E é de bradar aos céus (o Estado é laico, a língua não) que os responsáveis políticos e da Igreja, que se manteve em silêncio até quinta-feira, não consigam perceber por que gastar um valor destes em tempos de crise, de inflação e de tempos duros para os mais frágeis e classe média é incompreensível. Basicamente, repete-se aqui o que se passou com o Governo no caso da indemnização da ex-secretária de Estado do Tesouro enquanto gestora da TAP. Ninguém percebeu que, para o cidadão comum, estas coisas não são normais.
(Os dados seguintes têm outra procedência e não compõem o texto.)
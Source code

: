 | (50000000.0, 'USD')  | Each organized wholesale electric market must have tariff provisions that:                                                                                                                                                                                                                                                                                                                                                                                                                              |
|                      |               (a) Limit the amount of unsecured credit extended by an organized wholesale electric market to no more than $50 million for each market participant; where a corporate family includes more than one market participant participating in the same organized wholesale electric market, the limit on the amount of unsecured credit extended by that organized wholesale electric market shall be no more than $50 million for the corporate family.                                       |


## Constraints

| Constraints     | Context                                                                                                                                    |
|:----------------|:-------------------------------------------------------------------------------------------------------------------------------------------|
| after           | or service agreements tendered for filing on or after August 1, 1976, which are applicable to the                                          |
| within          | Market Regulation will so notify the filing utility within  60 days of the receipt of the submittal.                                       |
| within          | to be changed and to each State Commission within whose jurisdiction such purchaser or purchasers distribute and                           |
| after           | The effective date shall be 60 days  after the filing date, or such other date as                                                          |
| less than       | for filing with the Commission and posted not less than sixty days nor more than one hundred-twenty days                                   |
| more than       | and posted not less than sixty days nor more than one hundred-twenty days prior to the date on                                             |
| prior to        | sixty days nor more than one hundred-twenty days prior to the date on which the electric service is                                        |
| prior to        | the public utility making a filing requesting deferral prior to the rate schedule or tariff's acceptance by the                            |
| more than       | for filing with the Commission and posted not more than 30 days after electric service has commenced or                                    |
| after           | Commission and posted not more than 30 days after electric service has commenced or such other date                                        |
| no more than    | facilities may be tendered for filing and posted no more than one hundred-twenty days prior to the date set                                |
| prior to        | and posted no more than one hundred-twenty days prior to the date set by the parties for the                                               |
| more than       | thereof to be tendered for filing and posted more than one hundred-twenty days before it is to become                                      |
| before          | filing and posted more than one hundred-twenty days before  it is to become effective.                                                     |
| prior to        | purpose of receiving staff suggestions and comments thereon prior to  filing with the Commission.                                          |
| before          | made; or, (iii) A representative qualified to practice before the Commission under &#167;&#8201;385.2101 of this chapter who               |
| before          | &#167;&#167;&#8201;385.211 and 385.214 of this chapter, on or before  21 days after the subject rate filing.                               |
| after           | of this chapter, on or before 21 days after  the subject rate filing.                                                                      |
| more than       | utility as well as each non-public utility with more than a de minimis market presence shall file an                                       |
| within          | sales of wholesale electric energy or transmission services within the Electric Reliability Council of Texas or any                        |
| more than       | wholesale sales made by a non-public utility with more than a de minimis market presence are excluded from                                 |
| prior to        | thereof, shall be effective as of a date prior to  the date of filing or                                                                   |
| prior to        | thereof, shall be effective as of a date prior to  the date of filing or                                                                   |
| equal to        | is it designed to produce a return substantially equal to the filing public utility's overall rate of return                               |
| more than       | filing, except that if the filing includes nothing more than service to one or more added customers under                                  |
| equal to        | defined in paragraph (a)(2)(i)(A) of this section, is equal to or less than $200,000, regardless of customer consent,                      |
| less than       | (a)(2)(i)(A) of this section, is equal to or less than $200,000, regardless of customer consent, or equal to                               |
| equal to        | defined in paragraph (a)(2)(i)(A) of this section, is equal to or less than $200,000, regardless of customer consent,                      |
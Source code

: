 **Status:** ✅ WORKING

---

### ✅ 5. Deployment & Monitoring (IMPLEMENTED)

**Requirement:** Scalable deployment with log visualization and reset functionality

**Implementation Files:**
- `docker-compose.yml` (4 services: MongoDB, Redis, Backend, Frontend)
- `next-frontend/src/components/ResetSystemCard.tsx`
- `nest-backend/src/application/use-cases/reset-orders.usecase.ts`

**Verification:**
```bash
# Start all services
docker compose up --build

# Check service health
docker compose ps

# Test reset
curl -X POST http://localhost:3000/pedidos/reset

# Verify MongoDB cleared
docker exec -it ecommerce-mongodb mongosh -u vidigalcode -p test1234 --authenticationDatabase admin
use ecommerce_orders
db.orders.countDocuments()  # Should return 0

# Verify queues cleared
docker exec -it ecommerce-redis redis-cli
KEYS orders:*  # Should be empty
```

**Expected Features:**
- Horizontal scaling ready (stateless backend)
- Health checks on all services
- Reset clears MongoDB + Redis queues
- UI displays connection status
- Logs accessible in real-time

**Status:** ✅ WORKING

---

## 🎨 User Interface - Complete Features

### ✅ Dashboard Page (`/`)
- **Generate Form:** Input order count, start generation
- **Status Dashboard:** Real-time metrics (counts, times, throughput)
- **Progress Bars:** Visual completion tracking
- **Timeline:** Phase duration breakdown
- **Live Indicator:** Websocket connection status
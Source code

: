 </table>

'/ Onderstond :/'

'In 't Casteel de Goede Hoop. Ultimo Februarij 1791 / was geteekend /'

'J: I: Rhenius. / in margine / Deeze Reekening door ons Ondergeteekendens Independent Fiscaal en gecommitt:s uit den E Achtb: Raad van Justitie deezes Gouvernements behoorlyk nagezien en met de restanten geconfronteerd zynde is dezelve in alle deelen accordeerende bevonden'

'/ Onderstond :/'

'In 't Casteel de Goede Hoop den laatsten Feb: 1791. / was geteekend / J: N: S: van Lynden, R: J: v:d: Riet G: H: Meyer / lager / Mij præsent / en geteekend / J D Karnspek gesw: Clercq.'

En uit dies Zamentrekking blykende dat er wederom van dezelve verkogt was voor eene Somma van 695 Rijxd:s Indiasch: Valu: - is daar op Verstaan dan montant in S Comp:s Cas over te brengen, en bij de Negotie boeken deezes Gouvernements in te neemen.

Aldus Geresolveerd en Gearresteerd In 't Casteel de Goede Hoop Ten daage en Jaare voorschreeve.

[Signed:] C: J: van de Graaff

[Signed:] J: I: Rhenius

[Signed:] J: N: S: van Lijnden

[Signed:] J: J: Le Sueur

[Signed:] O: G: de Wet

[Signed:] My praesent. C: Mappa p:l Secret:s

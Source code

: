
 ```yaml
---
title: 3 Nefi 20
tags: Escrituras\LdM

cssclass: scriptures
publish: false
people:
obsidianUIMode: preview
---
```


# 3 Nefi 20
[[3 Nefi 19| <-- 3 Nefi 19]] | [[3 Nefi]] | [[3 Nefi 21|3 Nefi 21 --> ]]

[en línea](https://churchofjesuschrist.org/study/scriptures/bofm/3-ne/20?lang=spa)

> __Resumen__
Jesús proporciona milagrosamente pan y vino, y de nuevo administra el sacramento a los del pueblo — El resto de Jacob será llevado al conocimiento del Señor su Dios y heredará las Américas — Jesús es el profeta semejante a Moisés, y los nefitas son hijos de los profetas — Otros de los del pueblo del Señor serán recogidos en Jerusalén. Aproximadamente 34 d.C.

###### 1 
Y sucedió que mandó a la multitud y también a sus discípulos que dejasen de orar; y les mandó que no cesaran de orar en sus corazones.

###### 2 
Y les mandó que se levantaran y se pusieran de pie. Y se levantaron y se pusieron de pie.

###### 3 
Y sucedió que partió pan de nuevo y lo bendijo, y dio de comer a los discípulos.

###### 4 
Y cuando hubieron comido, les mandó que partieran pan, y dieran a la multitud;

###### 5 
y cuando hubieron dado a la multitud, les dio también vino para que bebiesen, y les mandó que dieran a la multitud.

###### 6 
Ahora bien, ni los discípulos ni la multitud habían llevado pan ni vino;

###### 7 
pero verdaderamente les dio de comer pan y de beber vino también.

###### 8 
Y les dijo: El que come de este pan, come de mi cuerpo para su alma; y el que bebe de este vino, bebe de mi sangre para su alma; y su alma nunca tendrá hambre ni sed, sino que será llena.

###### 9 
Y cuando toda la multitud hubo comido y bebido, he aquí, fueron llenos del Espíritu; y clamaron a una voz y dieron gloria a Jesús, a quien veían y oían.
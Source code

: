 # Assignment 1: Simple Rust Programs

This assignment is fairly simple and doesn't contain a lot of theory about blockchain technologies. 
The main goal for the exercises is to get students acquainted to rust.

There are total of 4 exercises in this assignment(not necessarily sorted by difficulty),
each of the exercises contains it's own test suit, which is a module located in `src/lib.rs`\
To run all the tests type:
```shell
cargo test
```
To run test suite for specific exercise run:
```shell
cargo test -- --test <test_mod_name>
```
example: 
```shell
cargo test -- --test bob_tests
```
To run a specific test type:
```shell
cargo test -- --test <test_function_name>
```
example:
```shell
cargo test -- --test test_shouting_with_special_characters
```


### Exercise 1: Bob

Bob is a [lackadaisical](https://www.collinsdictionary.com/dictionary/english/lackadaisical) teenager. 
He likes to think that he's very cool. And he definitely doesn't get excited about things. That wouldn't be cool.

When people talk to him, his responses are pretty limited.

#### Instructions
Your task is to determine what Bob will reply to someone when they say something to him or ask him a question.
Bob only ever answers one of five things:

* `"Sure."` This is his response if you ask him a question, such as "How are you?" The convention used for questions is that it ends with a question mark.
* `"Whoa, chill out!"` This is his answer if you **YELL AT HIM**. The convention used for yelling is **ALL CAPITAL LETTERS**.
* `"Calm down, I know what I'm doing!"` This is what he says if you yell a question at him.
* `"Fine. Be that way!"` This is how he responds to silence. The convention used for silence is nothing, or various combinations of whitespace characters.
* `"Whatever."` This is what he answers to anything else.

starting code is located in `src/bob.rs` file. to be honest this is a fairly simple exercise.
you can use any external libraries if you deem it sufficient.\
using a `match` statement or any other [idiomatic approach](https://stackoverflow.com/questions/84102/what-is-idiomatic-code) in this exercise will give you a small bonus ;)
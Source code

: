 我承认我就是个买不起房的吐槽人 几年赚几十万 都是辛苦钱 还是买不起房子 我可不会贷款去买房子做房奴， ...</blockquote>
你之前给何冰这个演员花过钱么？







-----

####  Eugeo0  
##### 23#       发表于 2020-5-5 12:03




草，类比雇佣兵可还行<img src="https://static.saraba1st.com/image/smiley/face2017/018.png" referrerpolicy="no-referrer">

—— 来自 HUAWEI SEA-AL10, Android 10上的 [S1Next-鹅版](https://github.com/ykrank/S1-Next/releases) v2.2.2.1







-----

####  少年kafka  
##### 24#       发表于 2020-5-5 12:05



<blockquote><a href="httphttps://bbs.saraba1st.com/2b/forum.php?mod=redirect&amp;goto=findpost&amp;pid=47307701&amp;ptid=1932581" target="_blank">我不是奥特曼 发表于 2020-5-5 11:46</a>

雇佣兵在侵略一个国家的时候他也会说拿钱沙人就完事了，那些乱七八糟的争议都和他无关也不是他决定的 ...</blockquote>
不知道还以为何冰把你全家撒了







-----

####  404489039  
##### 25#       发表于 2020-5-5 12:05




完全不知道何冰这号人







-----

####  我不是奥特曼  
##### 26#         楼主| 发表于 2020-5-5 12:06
A ideia de que "as contas certas" só existem e são propagandeadas quando se trata de justificar porque não se pode aumentar os salários dos pobres e da classe média – e para o resto, a questão resolve-se sempre – está a fracturar indelevelmente o tecido social. A manifestação marcada para este sábado pelo sindicato dos professores STOP – entretanto alargada a outras profissões e basicamente "a toda a gente" – pode ser um barómetro.

Foi interessante ver a evolução do pensamento do Presidente da República esta semana. Provou-se novamente que Marcelo consegue ler os sinais do povo antes dos outros, o que o levou a rodopiar em torno dos custos da Jornada. Primeiro, questionou; depois, aceitou as explicações de Carlos Moedas de que o recinto do altar (agora convertido em pira) servia para outras coisas, como para a Web Summit; finalmente, percebendo que o cidadão comum não estava a gostar da brincadeira, voltou a subir a voz sobre os custos e pediu explicações. Pelo meio, um atrito com a Igreja: um porta-voz da Conferência Episcopal veio dizer à comunicação social que Marcelo sabia dos custos desde o início. A verdade é que o bispo Américo Aguiar acabou a confirmar que Marcelo não sabia.

O clima de irresponsabilidade não é um exclusivo do Governo. Quando as instituições de um país se estão nas tintas para "o ar dos tempos" abrem as comportas a todos os populismos. E a culpa não é da comunicação social, como alguns gostam de dizer.»